そんな目も当てられないベッドの上に、ちょこんと丸くなっている猫が一匹。スノウドロップだ。
「いたいた。早く行こうスノウドロップ。私寒くて死んじゃう」
よいしょ、と掛け声つきで抱え上げる。とくとくとくと私より早い鼓動とともに、猫の高い体温が服越しに伝わってくる。じっと目を閉じているから死んだんじゃないかと思った。よかったよかった、ちゃんと生きてる。
「じゃあ帰りましょうか」
喉を撫でながら部屋を出ようと一歩踏み出したその時、するりと私の腕から脱出したスノウドロップが、奥にあるドレッサーの裏に潜り込んでしまった。

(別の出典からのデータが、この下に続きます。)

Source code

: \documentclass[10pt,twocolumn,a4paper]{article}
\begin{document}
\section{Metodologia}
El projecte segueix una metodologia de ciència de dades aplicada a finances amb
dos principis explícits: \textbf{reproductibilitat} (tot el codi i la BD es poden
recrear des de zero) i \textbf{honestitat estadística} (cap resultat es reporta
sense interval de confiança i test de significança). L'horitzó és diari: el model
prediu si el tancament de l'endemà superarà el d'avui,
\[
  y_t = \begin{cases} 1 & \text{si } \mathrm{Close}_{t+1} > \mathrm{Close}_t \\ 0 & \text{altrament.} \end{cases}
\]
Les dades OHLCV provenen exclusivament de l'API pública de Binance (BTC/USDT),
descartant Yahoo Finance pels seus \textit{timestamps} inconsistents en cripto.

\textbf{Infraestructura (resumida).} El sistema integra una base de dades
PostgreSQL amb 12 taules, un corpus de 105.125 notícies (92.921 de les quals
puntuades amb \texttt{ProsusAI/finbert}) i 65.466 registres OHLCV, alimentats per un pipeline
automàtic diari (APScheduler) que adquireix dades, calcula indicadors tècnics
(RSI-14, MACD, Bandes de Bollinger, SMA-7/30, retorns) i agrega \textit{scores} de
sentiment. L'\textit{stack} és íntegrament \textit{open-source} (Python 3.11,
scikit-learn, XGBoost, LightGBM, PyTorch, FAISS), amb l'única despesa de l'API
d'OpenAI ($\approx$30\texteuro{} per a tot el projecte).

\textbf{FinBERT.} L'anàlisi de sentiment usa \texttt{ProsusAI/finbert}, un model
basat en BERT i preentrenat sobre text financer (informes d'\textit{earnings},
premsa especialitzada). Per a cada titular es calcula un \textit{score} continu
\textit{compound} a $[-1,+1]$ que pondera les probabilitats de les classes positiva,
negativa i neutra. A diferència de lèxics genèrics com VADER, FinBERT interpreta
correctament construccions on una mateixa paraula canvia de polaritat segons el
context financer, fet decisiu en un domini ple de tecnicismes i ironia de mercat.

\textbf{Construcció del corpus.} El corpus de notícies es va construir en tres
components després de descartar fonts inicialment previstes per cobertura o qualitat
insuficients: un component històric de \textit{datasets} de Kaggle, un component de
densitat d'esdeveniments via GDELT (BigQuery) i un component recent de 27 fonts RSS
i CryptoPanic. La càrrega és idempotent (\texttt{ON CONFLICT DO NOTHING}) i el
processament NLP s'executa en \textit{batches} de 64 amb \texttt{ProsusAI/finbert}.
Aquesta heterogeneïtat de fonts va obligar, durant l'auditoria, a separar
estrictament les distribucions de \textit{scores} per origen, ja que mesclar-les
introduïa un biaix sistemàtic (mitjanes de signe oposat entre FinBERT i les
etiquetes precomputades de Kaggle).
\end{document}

「……どんだけここが好きなのよ。早く行きましょうよ」
全く、世話が焼ける。
ドレッサーの裏に手を伸ばした私は、猫とは違う硬いものに触れた。
「え、なに?」
不思議に思って掴んで引き出す。む、虫だったらどうしよう……。
「…………なにこれ、アルバム?」
出してきたのは大きめのアルバム。私の家族は写真というものをあまり取らないので、アルバムなんて珍しい。しかも結構高そうだ。
「アルバムにするほど写真なんてとってたっけ? まあいいや。見てみよう」
表紙をまじまじと見つめながらいう。気がつくとそばにダイナとキティが擦り寄ってきた。スノウドロップも目を細めながら出てきて、私は三匹の猫に囲まれているという不思議な状況。
「なー」
となりでダイナが鳴く。それからてし、とアルバムの上に手を乗っけて、じっとこっちを見てきた。
――まるで、見てはいけないというように。
「……なによ。私は見るわよ。止めないでちょうだい」
無理やり腕を横にずらし、重い表紙をゆっくりとめくった。